Each of the facility's NMR machines specializes in a different type of job, but the basic functioning is the same, explains NMR director N. Rama Krishna, Ph.D., UAB professor in the Department of Biochemistry and Molecular Genetics. The machines generate strong magnetic fields that polarize the tiny magnets in the nuclei of hydrogen atoms. “Then, using radiofrequency pulses, you can count all of the individual hydrogen atoms in a sample, which tells you what amino acids are present and how they are arranged in space,” Krishna says. And that’s precisely the information you need to create a detailed picture of a protein’s structure.

Mapping a protein's structure is crucial to understanding its function — and to finding ways to alter that function to treat disease. For instance, locating suitable "binding pockets" on a protein linked to brain cancer tells medicinal chemists how to design a drug to block (or enhance) that protein. "That's why NMR is one of the most versatile tools for drug-discovery research," Krishna says.

The bigger your magnet, the better images you can get. The centerpiece of the NMR facility is an 850 MHz Bruker BioSpin model, one of the largest in the South, which allows scientists to analyze structural data on even the largest proteins.

(Story continues after graphic)

Building a Better Drug

The 850 MHz machine can also accelerate the drug-discovery process "by allowing researchers to rapidly test new compounds they've developed in the lab," Krishna adds. Using a technique called saturation transfer difference NMR (STD-NMR), Krishna and his team can register the minute changes in signals from hydrogen atoms that occur when a compound binds to a protein. It would be nearly impossible to capture this interaction directly, he points out, because "it may last only a few microseconds." With STD-NMR, researchers can screen a number of potential drugs at once, then focus on the ones that show signs of binding to the target protein.

UAB's Rama Krishna and scientists from Southern Research
Institute have collaborated in developing a novel high-field
NMR-based protocol for determining the binding of
allosteric ligands to target proteins. They used the kinesin-5
protein Eg5 (a cancer target) and its inhibitor monastrol
 as an example (see above) for this protocol.

Using other techniques, researchers can analyze the disease-causing interaction between two proteins, and then find the right location to dock an inhibitor that would prevent the proteins from coming together. Or they could do the opposite, in an approach dubbed “fragment-based discovery” — using NMR data to identify two compounds that bind close together on a protein and “cross link” them to significantly improve their binding.

Krishna uses these techniques in his own National Cancer Institute-funded research to find new treatments for pancreatic cancer. Other UAB investigators are using the NMR facility to further their drug-discovery efforts in Parkinson's disease, brain tumors, breast cancer, heart disease, HIV and more. And as word of these capabilities has spread, researchers at institutions across the South have begun sending in samples to the NMR facility for evaluation.

Early Warning Signs

NMR is useful for many applications beyond drug discovery, Krishna adds. The facility's 600 MHz machine specializes in a hot area of medicine known as metabolomics, which studies the way the body processes everything from food to medicines.

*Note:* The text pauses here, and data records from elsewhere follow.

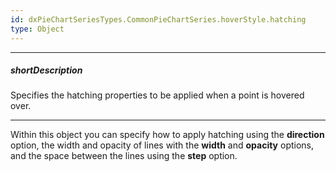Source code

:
 ```yaml
---
id: dxPieChartSeriesTypes.CommonPieChartSeries.hoverStyle.hatching
type: Object
---
```

---
##### shortDescription
Specifies the hatching properties to be applied when a point is hovered over.

---
Within this object you can specify how to apply hatching using the **direction** option, the width and opacity of lines with the **width** and **opacity** options, and the space between the lines using the **step** option.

"If you are taking a drug that is toxic to the liver, the body will generate some small molecules — known as metabolites — associated with liver damage,” Krishna explains. "We can detect these molecules in the NMR spectra of biofluids such as urine and blood plasma and say, 'Aha, after this patient started taking the drug, we can see an increase in these signals, so something is going wrong." That can warn researchers of side effects from new drug treatments "long before there is any major problem," Krishna says.

"The range of applications in this facility is amazing," adds Krishna. "It is a unique platform for everything from basic science to translational research.”